As a bleeding-heart, knee-jerk liberal, most people would expect me, I think, to take the side of the poor Muslim woman who lost her driver’s license because she would not remove her veil, in the name of Islam and modesty. The signs point to underdog, and I’m all about boosting the underdog. The ACLU, an organization I support and admire, has filed a lawsuit on behalf of Sultaana Freeman. There is currently an email missive, which incorrectly states that Florida gave in and is allowing Freeman to wear the veil on her license photo, that goes on and on about immigrants not playing by the rules, and this is God’s country, and love it or leave it, and all that crap. In other words, I should be decrying the heavy-hand of the government, and freedom of religion, and all that crap. But I’m not.
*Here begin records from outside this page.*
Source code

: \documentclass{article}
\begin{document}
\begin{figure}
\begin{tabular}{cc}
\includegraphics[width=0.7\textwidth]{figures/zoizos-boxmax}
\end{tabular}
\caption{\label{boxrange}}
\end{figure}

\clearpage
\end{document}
It turns out that that the stupid email missive mentioned above, which claims falsely to be an editorial in a Tampa-area newspaper, is wrong on many counts. One of the main ones is the immigration status of Sultaana Freeman. She’s an American, who once went by the name of Sandra Kellar. A short while after she converted to Islam, she was arrested in Illinois on battery charges after beating a 3 year-old child in her care. In that case, she also tried to refuse the lifting of the veil on the child in the name of modesty and Islam. Underneath the veil of the child, police found bruises on her face. Her arm was also broken. The mug-shot of Sultaana was taken without the veil.
Suddenly, I see no reason to side with this woman.
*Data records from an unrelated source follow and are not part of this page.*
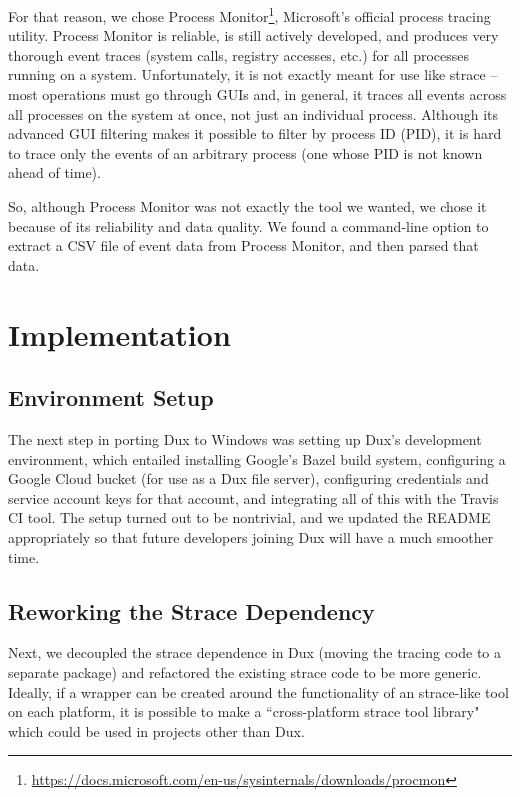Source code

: \documentclass[10pt,conference]{IEEEtran}
\begin{document}
For that reason, we chose Process 
Monitor\footnote{\url{https://docs.microsoft.com/en-us/sysinternals/downloads/procmon}},
Microsoft's official process tracing utility. Process Monitor is reliable, is
still actively developed, and produces very thorough event traces (system calls, 
registry accesses, etc.) for all processes running on a system. Unfortunately, it is not
exactly meant for use like strace -- most operations must go through GUIs and,
in general, it traces all events across all processes on the system at once, not just 
an individual process. Although its advanced GUI filtering makes it possible to
filter by process ID (PID), it is hard to trace only the events of an arbitrary process (one whose
PID is not known ahead of time).

So, although Process Monitor was not exactly the tool we wanted, we chose it
because of its reliability and data quality. We found a command-line option to
extract a CSV file of event data from Process Monitor, and then parsed that data.

\section{Implementation}

\subsection{Environment Setup}

The next step in porting Dux to Windows was setting up Dux's development environment,
which entailed installing Google's Bazel build system, configuring a Google Cloud 
bucket (for use as a Dux file server), configuring credentials and service account
keys for that account, and integrating all of this with the Travis CI tool. The setup
turned out to be nontrivial, and we updated the README appropriately so
that future developers joining Dux will have a much smoother time.

\subsection{Reworking the Strace Dependency}

Next, we decoupled the strace dependence in Dux (moving the tracing code to a
separate package) and refactored the existing strace code to be more generic. 
Ideally, if a wrapper can be created around the functionality of an strace-like tool
on each platform, it is possible to make a ``cross-platform strace tool library"
which could be used in projects other than Dux.
\end{document}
Moreover, the sticking point in the Florida driver’s license issue is that Freeman already had her photo taken with the veil, and only, she and the ACLU claim, after 9–11 did the state have interest in persecuting Muslims. But there are two problems with this argument.
The first is that the state has always said that driving is a privilege, and its rules are now that the whole face must be shown in the license. If Freeman doesn’t want to take off the veil, she is welcome not to. And she will not be granted a license. Simple. It is not religious persecution.
The second point: It is not religious persecution. In Islamic countries where women can travel or drive, they do not wear their veils in their passport or driver’s license. Their whole face must be visible. There is no Islamic law that makes it immoral, or immodest, to remove the veil when identification is needed.
I wanted, in my liberal, knee-jerk reaction, to think that Florida was needlessly troubling this woman. But now, my spider-sense is tingling with the possibility that Sultaana Freeman, nee Sandra Kellar, former Pentecostal preacher and child-abuser, may just be hiding something besides her modesty behind that veil.